For the dungeon master, if they’re actually paying attention to what languages the player characters know, it can be tough to decide whether they understand an NPC or not. If the NPC is speaking a language none of the PCs know, the DM is immediately cutting off opportunities to roleplay. By using a language only a handful of the characters understand, the DM is excluding some players from participating in the scene. There are ways to take advantage of this (by letting the player who rarely gets to do social encounters take center stage, for instance), but more often than not it will result in several players checking out, or reacting to the scene as if they understood the conversation anyway. It’s often assumed that one character acts as an interpreter, and everyone quickly forgets that they aren’t actually speaking in Common.
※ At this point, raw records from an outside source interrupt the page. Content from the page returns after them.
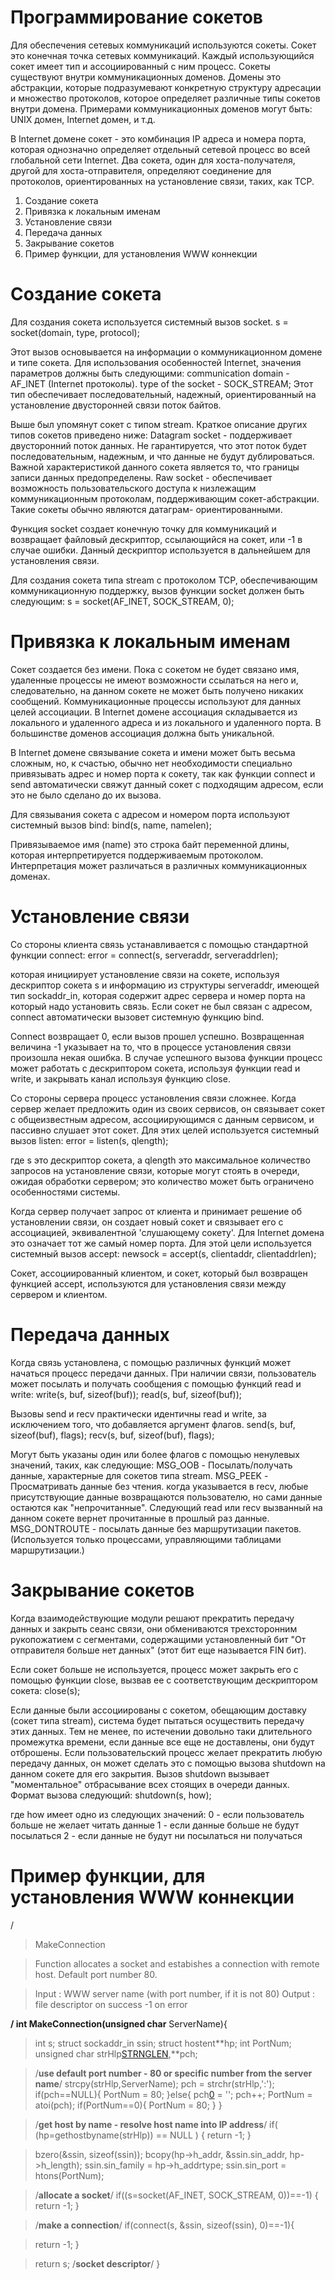 # **Программирование сокетов** #

Для обеспечения сетевых коммуникаций используются сокеты. Сокет это конечная точка сетевых коммуникаций. Каждый использующийся сокет имеет тип и ассоциированный с ним процесс. Сокеты существуют внутри коммуникационных доменов. Домены это абстракции, которые подразумевают конкретную структуру адресации и множество протоколов, которое определяет различные типы сокетов внутри домена. Примерами коммуникационных доменов могут быть: UNIX домен, Internet домен, и т.д.

В Internet домене сокет - это комбинация IP адреса и номера порта, которая однозначно определяет отдельный сетевой процесс во всей глобальной сети Internet. Два сокета, один для хоста-получателя, другой для хоста-отправителя, определяют соединение для протоколов, ориентированных на установление связи, таких, как TCP.

  1. Создание сокета
  1. Привязка к локальным именам
  1. Установление связи
  1. Передача данных
  1. Закрывание сокетов
  1. Пример функции, для установления WWW коннекции

# **Создание сокета** #

Для создания сокета используется системный вызов socket.
s = socket(domain, type, protocol);

Этот вызов основывается на информации о коммуникационном домене и типе сокета. Для использования особенностей Internet, значения параметров должны быть следующими:
communication domain - AF\_INET (Internet протоколы).
type of the socket - SOCK\_STREAM; Этот тип обеспечивает последовательный, надежный, ориентированный на установление двусторонней связи поток байтов.

Выше был упомянут сокет с типом stream. Краткое описание других типов сокетов приведено ниже:
Datagram socket - поддерживает двусторонний поток данных. Не гарантируется, что этот поток будет последовательным, надежным, и что данные не будут дублироваться. Важной характеристикой данного сокета является то, что границы записи данных предопределены.
Raw socket - обеспечивает возможность пользовательского доступа к низлежащим коммуникационным протоколам, поддерживающим сокет-абстракции. Такие сокеты обычно являются датаграм- ориентированными.

Функция socket создает конечную точку для коммуникаций и возвращает файловый дескриптор, ссылающийся на сокет, или -1 в случае ошибки. Данный дескриптор используется в дальнейшем для установления связи.

Для создания сокета типа stream с протоколом TCP, обеспечивающим коммуникационную поддержку, вызов функции socket должен быть следующим:
s = socket(AF\_INET, SOCK\_STREAM, 0);

# **Привязка к локальным именам** #

Сокет создается без имени. Пока с сокетом не будет связано имя, удаленные процессы не имеют возможности ссылаться на него и, следовательно, на данном сокете не может быть получено никаких сообщений. Коммуникационные процессы используют для данных целей ассоциации. В Internet домене ассоциация складывается из локального и удаленного адреса и из локального и удаленного порта. В большинстве доменов ассоциация должна быть уникальной.

В Internet домене связывание сокета и имени может быть весьма сложным, но, к счастью, обычно нет необходимости специально привязывать адрес и номер порта к сокету, так как функции connect и send автоматически свяжут данный сокет с подходящим адресом, если это не было сделано до их вызова.

Для связывания сокета с адресом и номером порта используют системный вызов bind:
bind(s, name, namelen);

Привязываемое имя (name) это строка байт переменной длины, которая интерпретируется поддерживаемым протоколом. Интерпретация может различаться в различных коммуникационных доменах.

# **Установление связи** #

Со стороны клиента связь устанавливается с помощью стандартной функции connect:
error = connect(s, serveraddr, serveraddrlen);

которая инициирует установление связи на сокете, используя дескриптор сокета s и информацию из структуры serveraddr, имеющей тип sockaddr\_in, которая содержит адрес сервера и номер порта на который надо установить связь. Если сокет не был связан с адресом, connect автоматически вызовет системную функцию bind.

Connect возвращает 0, если вызов прошел успешно. Возвращенная величина -1 указывает на то, что в процессе установления связи произошла некая ошибка. В случае успешного вызова функции процесс может работать с дескриптором сокета, используя функции read и write, и закрывать канал используя функцию close.

Со стороны сервера процесс установления связи сложнее. Когда сервер желает предложить один из своих сервисов, он связывает сокет с общеизвестным адресом, ассоциирующимся с данным сервисом, и пассивно слушает этот сокет. Для этих целей используется системный вызов listen:
error = listen(s, qlength);

где s это дескриптор сокета, а qlength это максимальное количество запросов на установление связи, которые могут стоять в очереди, ожидая обработки сервером; это количество может быть ограничено особенностями системы.

Когда сервер получает запрос от клиента и принимает решение об установлении связи, он создает новый сокет и связывает его с ассоциацией, эквивалентной 'слушающему сокету'. Для Internet домена это означает тот же самый номер порта. Для этой цели используется системный вызов accept:
newsock = accept(s, clientaddr, clientaddrlen);

Сокет, ассоциированный клиентом, и сокет, который был возвращен функцией accept, используются для установления связи между сервером и клиентом.

# **Передача данных** #

Когда связь установлена, с помощью различных функций может начаться процесс передачи данных. При наличии связи, пользователь может посылать и получать сообщения с помощью функций read и write:
write(s, buf, sizeof(buf)); read(s, buf, sizeof(buf));

Вызовы send и recv практически идентичны read и write, за исключением того, что добавляется аргумент флагов.
send(s, buf, sizeof(buf), flags); recv(s, buf, sizeof(buf), flags);

Могут быть указаны один или более флагов с помощью ненулевых значений, таких, как следующие:
MSG\_OOB - Посылать/получать данные, характерные для сокетов типа stream.
MSG\_PEEK - Просматривать данные без чтения. когда указывается в recv, любые присутствующие данные возвращаются пользователю, но сами данные остаются как "непрочитанные". Следующий read или recv вызванный на данном сокете вернет прочитанные в прошлый раз данные.
MSG\_DONTROUTE - посылать данные без маршрутизации пакетов. (Используется только процессами, управляющими таблицами маршрутизации.)

# **Закрывание сокетов** #

Когда взаимодействующие модули решают прекратить передачу данных и закрыть сеанс связи, они обмениваются трехсторонним рукопожатием с сегментами, содержащими установленный бит "От отправителя больше нет данных" (этот бит еще называется FIN бит).

Если сокет больше не используется, процесс может закрыть его с помощью функции close, вызвав ее с соответствующим дескриптором сокета:
close(s);

Если данные были ассоциированы с сокетом, обещающим доставку (сокет типа stream), система будет пытаться осуществить передачу этих данных. Тем не менее, по истечении довольно таки длительного промежутка времени, если данные все еще не доставлены, они будут отброшены. Если пользовательский процесс желает прекратить любую передачу данных, он может сделать это с помощью вызова shutdown на данном сокете для его закрытия. Вызов shutdown вызывает "моментальное" отбрасывание всех стоящих в очереди данных. Формат вызова следующий:
shutdown(s, how);

где how имеет одно из следующих значений:
0 - если пользователь больше не желает читать данные
1 - если данные больше не будут посылаться
2 - если данные не будут ни посылаться ни получаться

# **Пример функции, для установления WWW коннекции** #

/

> MakeConnection

> Function allocates a socket and estabishes a connection
> with remote host. Default port number 80.

> Input : WWW server name (with port number, if it is not 80)
> Output : file descriptor on success
> -1 on error

**/
int MakeConnection(unsigned char** ServerName){
> int s;
> struct sockaddr\_in ssin;
> struct hostent**hp;
> int PortNum;
> unsigned char strHlp[STRNGLEN](STRNGLEN.md),**pch;

> /**use default port number - 80 or specific number from the
> server name**/
> strcpy(strHlp,ServerName);
> pch = strchr(strHlp,':');
> if(pch==NULL){
> PortNum = 80;
> }else{
> pch[0](0.md) = '';
> pch++;
> PortNum = atoi(pch);
> if(PortNum==0){
> PortNum = 80;
> }
> }

> /**get host by name - resolve host name into IP address**/
> if( (hp=gethostbyname(strHlp)) == NULL )
> {
> return -1;
> }

> bzero(&ssin, sizeof(ssin));
> bcopy(hp->h\_addr, &ssin.sin\_addr, hp->h\_length);
> ssin.sin\_family = hp->h\_addrtype;
> ssin.sin\_port = htons(PortNum);

> /**allocate a socket**/
> if((s=socket(AF\_INET, SOCK\_STREAM, 0))==-1)
> {
> return -1;
> }

> /**make a connection**/
> if(connect(s, &ssin, sizeof(ssin), 0)==-1){

> return -1;
> }

> return s; /**socket descriptor**/
}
One of the problems is that languages in Dungeons & Dragons are boolean: you either know them or you don’t. There are no mechanics for fluency; by the rules, a beginner with a limited vocabulary knows a language just as well as a native speaker. This doesn’t actually need to be quantified with a mechanic, but it’s worth considering just how comfortable your character is with their second (and third, fourth, fifth…) language. Do they speak Orcish with a thick Dwarven accent? Do they understand everything a native Celestial speaker says, but struggle to form their own sentences? Maybe they know just enough draconic to get by, but can’t hold a meaningful conversation beyond the basics. Perhaps they grew up speaking a regional dialect, and their speech is filled with esoteric slang others might not understand. I hear east coast elves can be especially difficult to understand!

It’s also worth considering how all of these languages relate to one another. The Player’s Handbook informs us that many languages use the same alphabet. Using this principle, the DM could decide that in addition to a common script, these languages might share a common root. In this way, a speaker of one language might be able to understand a few snippets of another, like how knowing Spanish can help you to understand a few phrases in Italian. By giving languages a common root, it adds depth to the world’s history. Moreover, it lets players apply their chosen languages more broadly, and gives the dungeon master several opportunities to provide hints without giving everything away.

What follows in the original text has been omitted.